Horizontal Pod Autoscaler with Stackdriver Custom Metric in GKE fails with "Invalid metric name" error

64 Views Asked by At

We're trying to use a custom JVM metric (jvm_memory_bytes_used{area="heap"}) to scale a deployment in our GKE cluster using a Horizontal Pod Autoscaler (HPA).

Setup:

  • Enabled Stackdriver Managed Prometheus
  • Installed JMX Exporter on JVMs and configured it to export the desired metric
  • Deployed the Stackdriver Adapter for Custom Metrics
  • Created an HPA referencing the custom metric:
apiVersion: autoscaling/v2
kind: HorizontalPodAutoscaler
metadata:
  name: my-autoscale
  namespace: somenamespace
spec:
  maxReplicas: 3
  metrics:
  - pods:
      metric:
        name: jvm_memory_bytes_used{area="heap"}  # Metric name in question
      target:
        averageValue: 2G
        type: AverageValue
  type: Pods
  minReplicas: 1
  scaleTargetRef:
    apiVersion: apps/v1
    kind: Deployment
    name: my-java-app

Problem:

The HPA creation fails with the following error:

Error 400: Invalid metric name: custom.googleapis.com/jvm_memory_bytes_used{area="heap"},

We've tried various combinations of quotes around the metric name and the area label, but none worked.

Question:

Is it possible to use this specific custom metric for HPA scaling in GKE? If so, what's the correct way to specify it in the HPA configuration?

1

There are 1 best solutions below

2
brandizzi On BEST ANSWER

I had to change three things for getting it to work:

  1. Add proper prefix and suffix to the metric name;
  2. Use a selector clause for filtering metrics by label; and
  3. Add the proper prefix to the metric label name.

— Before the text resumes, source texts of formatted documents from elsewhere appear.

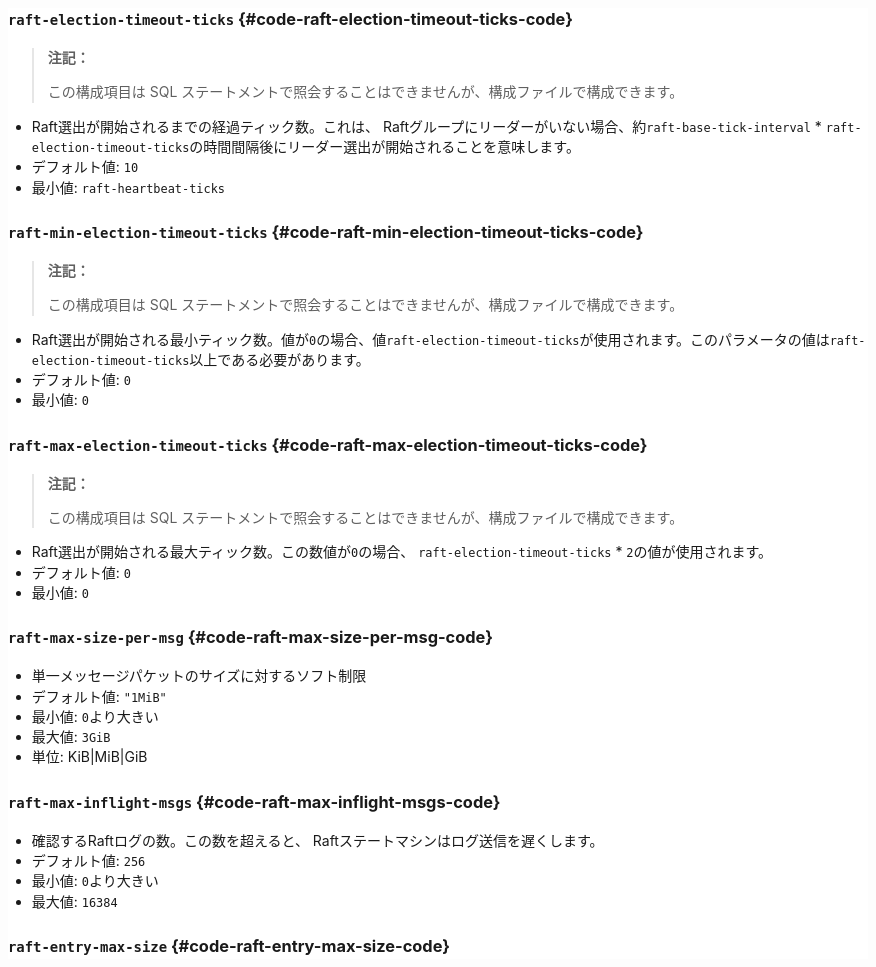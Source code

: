 ### <code>raft-election-timeout-ticks</code> {#code-raft-election-timeout-ticks-code}

> **注記：**
>
> この構成項目は SQL ステートメントで照会することはできませんが、構成ファイルで構成できます。

-   Raft選出が開始されるまでの経過ティック数。これは、 Raftグループにリーダーがいない場合、約`raft-base-tick-interval` * `raft-election-timeout-ticks`の時間間隔後にリーダー選出が開始されることを意味します。
-   デフォルト値: `10`
-   最小値: `raft-heartbeat-ticks`

### <code>raft-min-election-timeout-ticks</code> {#code-raft-min-election-timeout-ticks-code}

> **注記：**
>
> この構成項目は SQL ステートメントで照会することはできませんが、構成ファイルで構成できます。

-   Raft選出が開始される最小ティック数。値が`0`の場合、値`raft-election-timeout-ticks`が使用されます。このパラメータの値は`raft-election-timeout-ticks`以上である必要があります。
-   デフォルト値: `0`
-   最小値: `0`

### <code>raft-max-election-timeout-ticks</code> {#code-raft-max-election-timeout-ticks-code}

> **注記：**
>
> この構成項目は SQL ステートメントで照会することはできませんが、構成ファイルで構成できます。

-   Raft選出が開始される最大ティック数。この数値が`0`の場合、 `raft-election-timeout-ticks` * `2`の値が使用されます。
-   デフォルト値: `0`
-   最小値: `0`

### <code>raft-max-size-per-msg</code> {#code-raft-max-size-per-msg-code}

-   単一メッセージパケットのサイズに対するソフト制限
-   デフォルト値: `"1MiB"`
-   最小値: `0`より大きい
-   最大値: `3GiB`
-   単位: KiB|MiB|GiB

### <code>raft-max-inflight-msgs</code> {#code-raft-max-inflight-msgs-code}

-   確認するRaftログの数。この数を超えると、 Raftステートマシンはログ送信を遅くします。
-   デフォルト値: `256`
-   最小値: `0`より大きい
-   最大値: `16384`

### <code>raft-entry-max-size</code> {#code-raft-entry-max-size-code}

Prometheus metrics have a prefix and a suffix

From Horizontal pod autoscaling (HPA)  |  Operations Suite  |  Google Cloud

Prometheus metrics are stored with the following conventions:

  • The prefix prometheus.googleapis.com.
  • This suffix is usually one of gauge, counter, summary, or histogram, although untyped metrics might have the unknown or unknown:counter suffix. To verify the suffix, look up the metric in Cloud Monitoring by using Metrics Explorer.

So I did it, went to Metrics Explorer, enabled the build and went to search for the metrics I wanted to use:

An screenshot of Metrics Explorer showing how to find the metrics "full name"

Using a selector for metric labels

I wanted to filter by the area label, but we should not pass it in the name of the metrics. Filtering by labels should be done by using a selector in the metric clause.

Also...

Metric label names have a prefix

We cannot just add a metric name to the matchLabels / matchExpressions. Every metric label name should be prefixed by metric.labels.:

metric:
  name: prometheus.googleapis.com|jvm_memory_bytes_used|gauge
    selector:
      matchLabels:
        area: heap

The end result is this:

apiVersion: autoscaling/v2
kind: HorizontalPodAutoscaler
metadata:
  name: my-autoscale
  namespace: somenamespace
spec:
  maxReplicas: 3
  metrics:
  - pods:
      metric:
        name: prometheus.googleapis.com|jvm_memory_bytes_used|gauge
        selector:
           matchLabels:
             metric.labels.area: heap
      target:
        averageValue: 2G
        type: AverageValue
  type: Pods
  minReplicas: 1
  scaleTargetRef:
    apiVersion: apps/v1
    kind: Deployment
    name: my-java-app

With that, I managed to make HPA respond to the custom metrics.